◆ Stored data:
++++
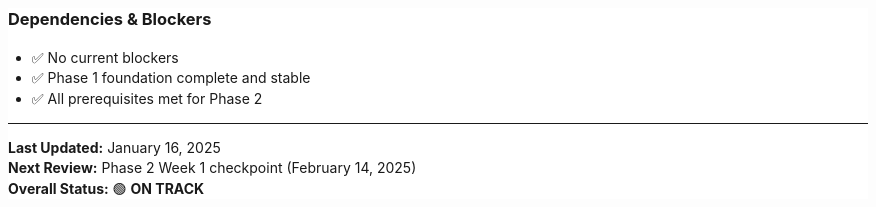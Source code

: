 ### Dependencies & Blockers
- ✅ No current blockers
- ✅ Phase 1 foundation complete and stable
- ✅ All prerequisites met for Phase 2

---

**Last Updated:** January 16, 2025  
**Next Review:** Phase 2 Week 1 checkpoint (February 14, 2025)  
**Overall Status:** 🟢 **ON TRACK**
++++
◆ Task description: Pictures are to be dropped; every line of the records is to be returned unchanged.

◆ Result for this exercise:
Source code

: ### Dependencies & Blockers
- ✅ No current blockers
- ✅ Phase 1 foundation complete and stable
- ✅ All prerequisites met for Phase 2

---

**Last Updated:** January 16, 2025  
**Next Review:** Phase 2 Week 1 checkpoint (February 14, 2025)  
**Overall Status:** 🟢 **ON TRACK**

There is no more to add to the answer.